Her eyes met Amherst's. "It seems to me," he said, "that you're like
that yourself--loving long flights, yet happiest in the thick of life."

She raised her dark brows laughingly. "So I imagine--but then you see
I've never had the long flight!"

Amherst smiled. "Ah, there it is--one never knows--one never says, _This
is the moment_! because, however good it is, it always seems the door to
a better one beyond. Faust never said it till the end, when he'd nothing
left of all he began by thinking worth while; and then, with what a
difference it was said!"

She pondered. "Yes--but it _was_ the best, after all--the moment in
which he had nothing left...."

"Oh," Cicely broke in suddenly, "do look at the squirrel up there!
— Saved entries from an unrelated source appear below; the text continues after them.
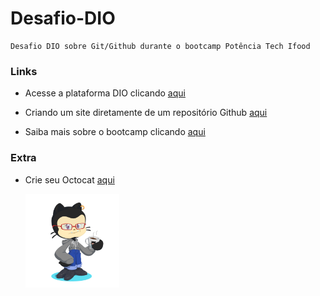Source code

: # Desafio-DIO
    Desafio DIO sobre Git/Github durante o bootcamp Potência Tech Ifood


### Links 

- Acesse a plataforma DIO clicando [aqui](https://web.dio.me/)

- Criando um site diretamente de um repositório Github [aqui](https://pages.github.com)

- Saiba mais sobre o bootcamp clicando [aqui](https://web.dio.me/track/b19b1586-8a94-4eb7-95af-15d785b6e96e)

### Extra 

- Crie seu Octocat [aqui](https://myoctocat.com/build-your-octocat/)
  
    <img src="octocat.png" alt="Meu octocat" style = "height: 150px">
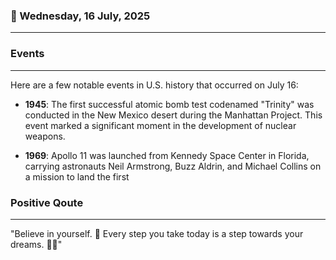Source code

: ### 📅 Wednesday, 16 July, 2025
------
### Events
------
Here are a few notable events in U.S. history that occurred on July 16:

- **1945**: The first successful atomic bomb test codenamed "Trinity" was conducted in the New Mexico desert during the Manhattan Project. This event marked a significant moment in the development of nuclear weapons.
  
- **1969**: Apollo 11 was launched from Kennedy Space Center in Florida, carrying astronauts Neil Armstrong, Buzz Aldrin, and Michael Collins on a mission to land the first
### Positive Qoute
------
"Believe in yourself. 🌟 Every step you take today is a step towards your dreams. 💪✨"
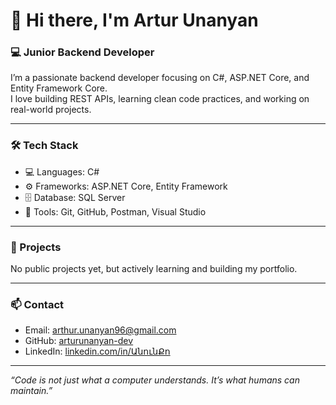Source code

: # 👋 Hi there, I'm Artur Unanyan

### 💻 Junior Backend Developer

I’m a passionate backend developer focusing on C#, ASP.NET Core, and Entity Framework Core.  
I love building REST APIs, learning clean code practices, and working on real-world projects.

---

### 🛠️ Tech Stack

- 💻 Languages: C#
- ⚙️ Frameworks: ASP.NET Core, Entity Framework
- 🗄️ Database: SQL Server
- 🧪 Tools: Git, GitHub, Postman, Visual Studio

---

### 🚀 Projects

No public projects yet, but actively learning and building my portfolio.


---

### 📫 Contact

- Email: arthur.unanyan96@gmail.com
- GitHub: [arturunanyan-dev](https://github.com/aunanyan)
- LinkedIn: [linkedin.com/in/ԱնունՔո](https://www.linkedin.com/in/artur-unanyan-5b79b5376)
---

_“Code is not just what a computer understands. It’s what humans can maintain.”_


<!--
**aunanyan/aunanyan** is a ✨ _special_ ✨ repository because its `README.md` (this file) appears on your GitHub profile.

Here are some ideas to get you started:

- 🔭 I’m currently working on ...
- 🌱 I’m currently learning ...
- 👯 I’m looking to collaborate on ...
- 🤔 I’m looking for help with ...
- 💬 Ask me about ...
- 📫 How to reach me: ...
- 😄 Pronouns: ...
- ⚡ Fun fact: ...
-->
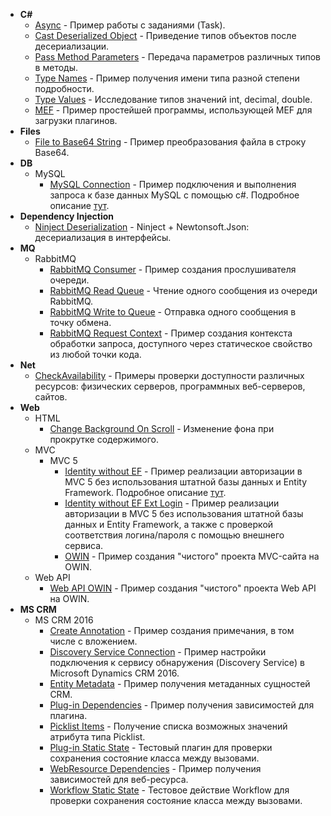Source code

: * **C#**
  * [Async](https://github.com/ZooY/PZone.Samples/tree/master/CSharp/Async) - Пример работы с заданиями (Task).
  * [Cast Deserialized Object](https://github.com/ZooY/PZone.Samples/tree/master/CSharp/Cast%20Deserialized%20Object) - Приведение типов объектов после десериализации.
  * [Pass Method Parameters](https://github.com/ZooY/PZone.Samples/tree/master/CSharp/Pass%20Method%20Parameters) - Передача параметров различных типов в методы.
  * [Type Names](https://github.com/ZooY/PZone.Samples/tree/master/CSharp/Type%20Names) - Пример получения имени типа разной степени подробности.
  * [Type Values](https://github.com/ZooY/PZone.Samples/tree/master/CSharp/Type%20Values) - Исследование типов значений int, decimal, double.
  * [MEF](https://github.com/ZooY/PZone.Samples/tree/master/CSharp/MEF) - Пример простейшей программы, использующей MEF для загрузки плагинов.
* **Files**
  * [File to Base64 String](https://github.com/ZooY/PZone.Samples/tree/master/Files/File%20to%20Base64%20String) - Пример преобразования файла в строку Base64.
* **DB**
  * MySQL
    * [MySQL Connection](https://github.com/ZooY/PZone.Samples/tree/master/MySQL%20Connection) - Пример подключения и выполнения запроса к базе данных MySQL с помощью c#. Подробное описание [тут](http://www.pzone.ru/develop/databases/use-mysql/).
* **Dependency Injection**	
  * [Ninject Deserialization](https://github.com/ZooY/PZone.Samples/tree/master/DI/Ninject%20Deserialization) - Ninject + Newtonsoft.Json: десериализация в интерфейсы.
* **MQ**	
  * RabbitMQ
    * [RabbitMQ Consumer](https://github.com/ZooY/PZone.Samples/tree/master/MQ/RabbitMQ/RabbitMQ%20Consumer) - Пример создания прослушивателя очереди.
    * [RabbitMQ Read Queue](https://github.com/ZooY/PZone.Samples/tree/master/MQ/RabbitMQ/RabbitMQ%20Read%20Queue) - Чтение одного сообщения из очереди RabbitMQ.
    * [RabbitMQ Write to Queue](https://github.com/ZooY/PZone.Samples/tree/master/MQ/RabbitMQ/RabbitMQ%20Write%20to%20Queue) - Отправка одного сообщения в точку обмена.
    * [RabbitMQ Request Context](https://github.com/ZooY/PZone.Samples/tree/master/MQ/RabbitMQ/RabbitMQ%20Request%20Context) - Пример создания контекста обработки запроса, доступного через статическое свойство из любой точки кода.
* **Net**
  * [CheckAvailability](https://github.com/ZooY/PZone.Samples/tree/master/Net/CheckAvailability) - Примеры проверки доступности различных ресурсов: физических серверов, программных веб-серверов, сайтов.
* **Web**
  * HTML
    * [Change Background On Scroll](https://github.com/ZooY/PZone.Samples/tree/master/Web/HTML/Change%20Background%20On%20Scroll) - Изменение фона при прокрутке содержимого.
  * MVC
    * MVC 5
      * [Identity without EF](https://github.com/ZooY/PZone.Samples/tree/master/Web/MVC/MVC%205/Identity%20without%20EF) - Пример реализации авторизации в MVC 5 без использования штатной базы данных и Entity Framework. Подробное описание [тут](http://www.pzone.ru/web/asp-net/mvc5-identity-without-ef/).
      * [Identity without EF Ext Login](https://github.com/ZooY/PZone.Samples/tree/master/Web/MVC/MVC%205/Identity%20without%20EF%20Ext%20Login) - Пример реализации авторизации в MVC 5 без использования штатной базы данных и Entity Framework, а также с проверкой соответствия логина/пароля с помощью внешнего сервиса.
      * [OWIN](https://github.com/ZooY/PZone.Samples/tree/master/Web/MVC/MVC%205/OWIN) - Пример создания "чистого" проекта MVC-сайта на OWIN.
  * Web API
    * [Web API OWIN](https://github.com/ZooY/PZone.Samples/tree/master/Web/Web%20API/Web%20API%20OWIN) - Пример создания "чистого" проекта Web API на OWIN.
* **MS CRM** 
  * MS CRM 2016 
    * [Create Annotation](https://github.com/ZooY/PZone.Samples/tree/master/MS%20CRM/MS%20CRM%202016/Create%20Annotation) - Пример создания примечания, в том числе с вложением.
    * [Discovery Service Connection](https://github.com/ZooY/PZone.Samples/tree/master/MS%20CRM/MS%20CRM%202016/Discovery%20Service%20Connection) - Пример настройки подключения к сервису обнаружения (Discovery Service) в Microsoft Dynamics CRM 2016.
    * [Entity Metadata](https://github.com/ZooY/PZone.Samples/tree/master/MS%20CRM/MS%20CRM%202016/Entity%20Metadata) - Пример получения метаданных сущностей CRM.
    * [Plug-in Dependencies](https://github.com/ZooY/PZone.Samples/tree/master/MS%20CRM/MS%20CRM%202016/Plug-in%20Dependencies) - Пример получения зависимостей для плагина.
	* [Picklist Items](https://github.com/ZooY/PZone.Samples/tree/master/MS%20CRM/MS%20CRM%202016/Picklist%20Items) - Получение списка возможных значений атрибута типа Picklist.
    * [Plug-in Static State](https://github.com/ZooY/PZone.Samples/tree/master/MS%20CRM/MS%20CRM%202016/Plug-in%20Static%20State) - Тестовый плагин для проверки сохранения состояние класса между вызовами.
    * [WebResource Dependencies](https://github.com/ZooY/PZone.Samples/tree/master/MS%20CRM/MS%20CRM%202016/WebResource%20Dependencies) - Пример получения зависимостей для веб-ресурса.
    * [Workflow Static State](https://github.com/ZooY/PZone.Samples/tree/master/MS%20CRM/MS%20CRM%202016/Workflow%20Static%20State) - Тестовое действие Workflow для проверки сохранения состояние класса между вызовами.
See,
father--he's off! Let's follow him!"

As she crouched there, with head thrown back, and sparkling lips and
eyes, her fair hair--of her mother's very hue--making a shining haze
about her face, Amherst recalled the winter evening at Hopewood, when he
and Bessy had tracked the grey squirrel under the snowy beeches.
Scarcely three years ago--and how bitter memory had turned! A chilly
cloud spread over his spirit, reducing everything once more to the
leaden hue of reality....

"It's too late for any more adventures--we must be going," he said.